Musischer Adventskalender 2014, Tür #24: Don´t talk & listen!

Jedes Mal, wenn ich das neue Album von Georg Breinschmid höre, zaubert es mir ein Lächeln ins Gesicht. Weil es so wunderbar leichtfüßig daherkommt. Weil es Humor & Weisheit mitbringt. Und weil es herrlich grooved. “Double-Brein” hat Breinschmid es genannt: zwei prallvolle CDs gibt es hier zu entdecken, die Breinschmid in einen “Jazz”-Schwerpunkt (CD 1) und eine “klassische” Seite (CD 2) aufgeteilt hat. Klassisch deshalb, weil der Kontrabassist, einst Mitglied der Wiener Philharmoniker, in letzter Zeit wieder in seine “klassische” Vergangenheit hineingeschnuppert hat, die er ein wenig vernachlässigt hatte. Aber Breinschmid wäre nicht Breinschmid, wenn er nicht wieder einmal kongenial Jazz, Wiener Lied, Folk, Impro, Eigenkompositionen und virtuose Arrangements berühmter klassischer Stücke mischen würde. So wird der “Mephisto-Walzer” von Liszt oder eine Arie aus Verdis “Il Trovatore” recht unorthodox in einem Arrangement von Tscho Theissing interpretiert während bei Bach auch mal die Zeit still stehen darf. Immer wieder streut Breinschmid Wiener Lieder ein, experimentiert, jammt mit Musikern aus der Wiener Folk-Szene und spielt mit seinen Stammbesetzungen wie dem Trompetenvirtuosen Thomas Gansch, den Brüder Jánoška aus Bratislava an Violine und Klavier oder der Triobesetzung mit dem Geiger Benjamin Schmid und dem Gipsy-Gitarristen Diknu Schneeberger – um nur einige wenige zu nennen. Jedes Stück hat seine eigene Geschichte: so ist die groovige “Kopanitsa”, ein traditioneller bulgarischer Tanz im 11/8 Takt, das Produkt einer wilden Jam Session, “B´soffn in Heanois” eine Hommage an seinen neuen Wiener Heimatbezirk und “Odessa” eine Reminiszenz  an jene Stadt, die Georg Breinschmid zu neuen kreativen Impulsen inspirierte. Insgesamt zweieinhalb Stunden Musik, die uns mal zum Lachen, mal zum Schmunzeln, mal zum Nachdenken und mal zum Insichgehen bringt.
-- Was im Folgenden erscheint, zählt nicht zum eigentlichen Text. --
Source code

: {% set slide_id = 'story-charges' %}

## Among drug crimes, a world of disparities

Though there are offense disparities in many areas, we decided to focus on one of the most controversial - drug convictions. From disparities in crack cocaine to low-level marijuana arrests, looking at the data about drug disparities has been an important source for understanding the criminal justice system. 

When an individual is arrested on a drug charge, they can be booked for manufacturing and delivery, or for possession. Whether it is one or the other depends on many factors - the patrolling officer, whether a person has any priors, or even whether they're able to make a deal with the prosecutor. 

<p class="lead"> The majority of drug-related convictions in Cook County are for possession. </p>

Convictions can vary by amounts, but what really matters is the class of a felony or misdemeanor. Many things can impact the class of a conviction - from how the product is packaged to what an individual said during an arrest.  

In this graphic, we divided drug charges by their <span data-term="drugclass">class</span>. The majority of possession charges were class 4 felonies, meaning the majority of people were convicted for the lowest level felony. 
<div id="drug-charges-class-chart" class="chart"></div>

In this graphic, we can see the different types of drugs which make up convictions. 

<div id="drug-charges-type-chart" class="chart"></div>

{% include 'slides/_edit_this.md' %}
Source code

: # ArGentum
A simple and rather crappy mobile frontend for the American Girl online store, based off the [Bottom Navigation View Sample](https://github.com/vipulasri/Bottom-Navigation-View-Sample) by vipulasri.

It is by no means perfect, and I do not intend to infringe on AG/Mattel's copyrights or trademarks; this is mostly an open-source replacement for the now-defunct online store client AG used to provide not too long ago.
Musik, die uns an das Leben erinnert, mit all seinen Höhen und Tiefen. Georg Breinschmid bedankt sich dafürper Rap-Gesang mit Ernst und etwas Geblödel. “Das pralle Leben, es ist so schön / ach würde es doch niemals vergehn / nur irgendwann, isses sicher aus / und vorher will ich spenden rasenden Applaus / I sag Danke”. Wir auch. Danke, Georg!

Stereoplay (D)

Georg Breinschmid spielt unverschämt gut Kontrabass. So gut, dass ihm die feste Stelle bei den Wiener Philharmonikern zu langweilig war und er kündigte. Das Doppelalbum „Double Brein“ zeigt nun, warum es nur so sein konnte. Denn sowohl in seiner Jazz-Persona (in wechselnden Besetzungen mit Kollegen wie Trompeter Thomas Gansch) als auch in der Klassikversion, in der er Werke von Johann Sebastian Bach bis Franz Liszt interpretiert, ist Breinschmid schlicht famos, dabei zutiefst k.u.k. mit dem Hang zum musikalisch Burleskenund boxenfordernd in seinem Bedürfnis, das Letzte aus den Instrumenten herauszuholen.

Bayrischer Rundfunk (D)

Beate Sampson

Bei drei von 28 Stücken auf seinem neuen Doppel-Album ist Georg Breinschmid alleine zu hören. Den weitaus größten Teil der zweieinhalb Stunden Spieldauer verbringt der Bassist in etwas größeren Runden vom Duo bis zum Quartett. Da glänzt der Teamplayer als Virtuose oder lässt seine Mitspieler glänzen, wenn er das swingende Fundament der Musik liefert, deren Zusammenstellung heterogener nicht sein könnte.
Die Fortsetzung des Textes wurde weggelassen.